For Koman Coulibaly’s sake, I hope he isn’t a social media fan, because in the court of online opinion, he has been tried and convicted.
It has been a rude introduction to the relentless, often brutal global online community for Coulibaly, the hapless referee from Mali who today became public enemy number one for American fans in Johannesburg’s Ellis Park Stadium due to his often dubious officiating in an unlikely U.S. vs. Slovenia draw.
The game, which was on course to become one of the greatest American comebacks in World Cup history - no team has ever come back from a 2-0 deficit at halftime to win – ended instead with a 2-2 tie after what appeared to be a go-ahead goal in the 84th minute by American midfielder Maurice Edu off a Landon Donovan free kick was disallowed by Coulibaly.
According to the official FIFA game log, a transgression by Edu earlier in the play disallowed the goal. But for thousands of in the stands and millions of people watching around the world, the apparent foul appeared to be a phantom call.
The result was still good enough to make this U.S. squad only the fifth team to ever come back and tie from such a deficit. But it’s well short of the expectations of fans who believe they watched Edu score and give the Americans their first-ever World Cup victory against a Central European team.
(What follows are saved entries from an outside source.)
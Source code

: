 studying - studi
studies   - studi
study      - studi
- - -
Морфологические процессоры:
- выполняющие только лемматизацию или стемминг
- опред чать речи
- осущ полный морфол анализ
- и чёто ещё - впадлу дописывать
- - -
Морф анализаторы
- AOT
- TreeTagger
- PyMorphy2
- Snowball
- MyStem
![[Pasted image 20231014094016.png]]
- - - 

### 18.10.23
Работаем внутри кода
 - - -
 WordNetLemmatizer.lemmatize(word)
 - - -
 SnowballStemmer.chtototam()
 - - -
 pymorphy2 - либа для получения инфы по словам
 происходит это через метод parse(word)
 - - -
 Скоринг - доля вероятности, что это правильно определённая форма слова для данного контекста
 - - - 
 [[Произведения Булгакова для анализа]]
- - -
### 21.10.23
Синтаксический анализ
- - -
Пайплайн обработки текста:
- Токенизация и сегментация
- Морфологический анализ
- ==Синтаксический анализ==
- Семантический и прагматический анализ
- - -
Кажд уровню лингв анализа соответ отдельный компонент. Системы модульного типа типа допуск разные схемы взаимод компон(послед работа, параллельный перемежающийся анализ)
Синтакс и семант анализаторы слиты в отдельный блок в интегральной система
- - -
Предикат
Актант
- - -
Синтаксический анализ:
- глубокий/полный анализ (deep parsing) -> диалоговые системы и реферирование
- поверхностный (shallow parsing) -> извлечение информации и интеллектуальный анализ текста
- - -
Not surprisingly then, the online backlash amongst World Cup fans around the world has been swift and merciless.
The unlucky referee from Mali quickly became the top trending subject on the popular digital social media, with 87 new tweets alone in the time it took to type these first two sentences.
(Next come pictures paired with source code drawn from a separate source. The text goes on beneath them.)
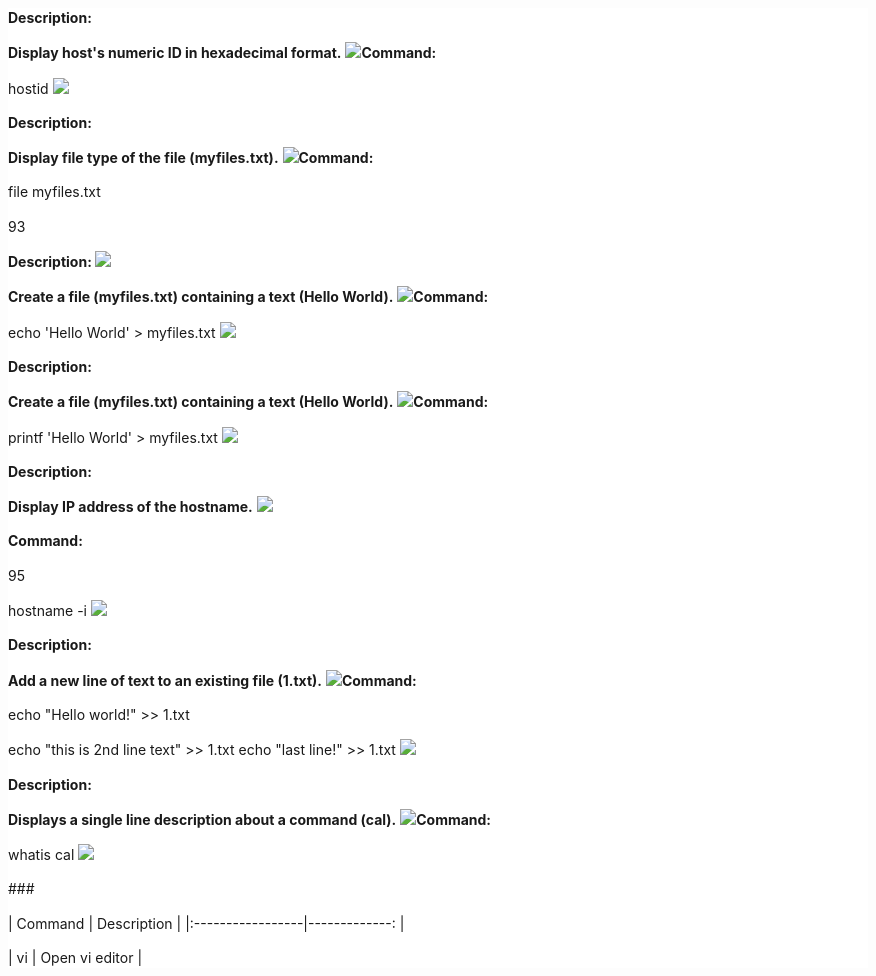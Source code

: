 **Description:** 

**Display host's numeric ID in hexadecimal format.** ![](Aspose.Words.daf6bc44-28ad-4f04-9882-6218c69992a8.006.png)**Command:** 

hostid ![](Aspose.Words.daf6bc44-28ad-4f04-9882-6218c69992a8.007.png)

**Description:** 

**Display file type of the file (myfiles.txt).** ![](Aspose.Words.daf6bc44-28ad-4f04-9882-6218c69992a8.008.png)**Command:** 

file myfiles.txt 

93

**Description: ![](Aspose.Words.daf6bc44-28ad-4f04-9882-6218c69992a8.004.png)**

**Create a file (myfiles.txt) containing a text (Hello World).** ![](Aspose.Words.daf6bc44-28ad-4f04-9882-6218c69992a8.009.png)**Command:** 

echo 'Hello World' > myfiles.txt ![](Aspose.Words.daf6bc44-28ad-4f04-9882-6218c69992a8.006.png)

**Description:** 

**Create a file (myfiles.txt) containing a text (Hello World).** ![](Aspose.Words.daf6bc44-28ad-4f04-9882-6218c69992a8.010.png)**Command:** 

printf 'Hello World' > myfiles.txt ![](Aspose.Words.daf6bc44-28ad-4f04-9882-6218c69992a8.008.png)

**Description:** 

**Display IP address of the hostname.** ![](Aspose.Words.daf6bc44-28ad-4f04-9882-6218c69992a8.011.png)

**Command:** 

95

hostname  -i ![](Aspose.Words.daf6bc44-28ad-4f04-9882-6218c69992a8.012.png)

**Description:** 

**Add a new line of text to an existing file (1.txt).** ![](Aspose.Words.daf6bc44-28ad-4f04-9882-6218c69992a8.005.png)**Command:** 

echo "Hello world!" >> 1.txt  

echo "this is 2nd line text" >> 1.txt echo "last line!" >> 1.txt ![](Aspose.Words.daf6bc44-28ad-4f04-9882-6218c69992a8.015.png)

**Description:** 

**Displays a single line description about a command (cal).** ![](Aspose.Words.daf6bc44-28ad-4f04-9882-6218c69992a8.004.png)**Command:** 

whatis cal ![](Aspose.Words.daf6bc44-28ad-4f04-9882-6218c69992a8.005.png)

\###  

|     Command      |  Description       |  |:-----------------|-------------:      | 

| vi               | Open vi editor     |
“Rumour has it BP paid off idiot referee Koman Coulibaly to distract everyone from the oil spill!” guffawed one tweeter. “Unlike Malian #worldcup ref Koman Coulibaly, at least USA has a shot at making the knockout stage. It was fun while it lasted huh Koman?” wrote another German fan, smarting from his country's own officiating disaster.
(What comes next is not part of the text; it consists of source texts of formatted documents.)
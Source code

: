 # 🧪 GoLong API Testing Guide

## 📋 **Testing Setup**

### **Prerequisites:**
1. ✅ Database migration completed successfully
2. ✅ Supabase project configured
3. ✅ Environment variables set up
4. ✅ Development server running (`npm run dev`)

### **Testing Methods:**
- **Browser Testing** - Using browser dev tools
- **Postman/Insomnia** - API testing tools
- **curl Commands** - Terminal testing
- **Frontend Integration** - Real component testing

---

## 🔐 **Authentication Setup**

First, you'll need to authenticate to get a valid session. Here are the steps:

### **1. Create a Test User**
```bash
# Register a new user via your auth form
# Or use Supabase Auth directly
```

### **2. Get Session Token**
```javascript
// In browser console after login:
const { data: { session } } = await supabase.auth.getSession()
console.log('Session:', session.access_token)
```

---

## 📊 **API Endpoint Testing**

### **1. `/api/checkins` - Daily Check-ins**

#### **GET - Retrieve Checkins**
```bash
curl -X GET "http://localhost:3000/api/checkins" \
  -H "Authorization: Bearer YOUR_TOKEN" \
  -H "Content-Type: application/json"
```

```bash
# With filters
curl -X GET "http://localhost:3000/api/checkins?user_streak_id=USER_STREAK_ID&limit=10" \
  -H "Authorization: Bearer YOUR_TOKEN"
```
On popular online encyclopaedia Wikipedia, Coulibaly’s page was altered 250-plus times – including one unfortunate comparison to BP CEO, Tony Hayward – before it was finally locked. Meanwhile, on Facebook there were more than 120 new groups expressing their outrage, ranging from the relatively tactful “Fire Koman Coulibaly” to the ironic, “Koman Coulibaly Fan Club”
'We were robbed!'
Not surprisingly, the mood back in Johannesburg was equally sour as American fans exited the stadium.
“3-1! 3-1! 3-1! We were robbed!” was the line by many fans – referring not only to the blown Edu call, but another perceived Coulibaly mistake on the 41st-minute goal by Slovenian Zlatan Ljubijankic, whom many fans in the stands thought was offsides.
“We were in the front row, we won that game,” called out one American fan as he walked sullenly out of the stadium, “I went into tears, I couldn’t believe it – that was our goal!”
Another dejected U.S. supporter said: “At the end of the day, all you can ask for is for the referees to call it right. If you aren’t sure, don’t call offsides.”
Those sentiments were echoed by many of the U.S. players who were still awaiting an official explanation for the disallowed goal. "I'm a little gutted to be honest," said star striker Donovan. "I don't know how they stole that last goal from us. I'm not sure what the call was. He (the referee) wouldn't tell us what the call was."
Said Bob Bradley, "I still don't know why the goal was disallowed.”
FIFA will have a tough time explaining the ruling on the field, especially as replays now seem to show Slovenian players committing fouls on American players. In the meantime, expect poor Koman Coulibaly to remain the most unpopular man in the digital world.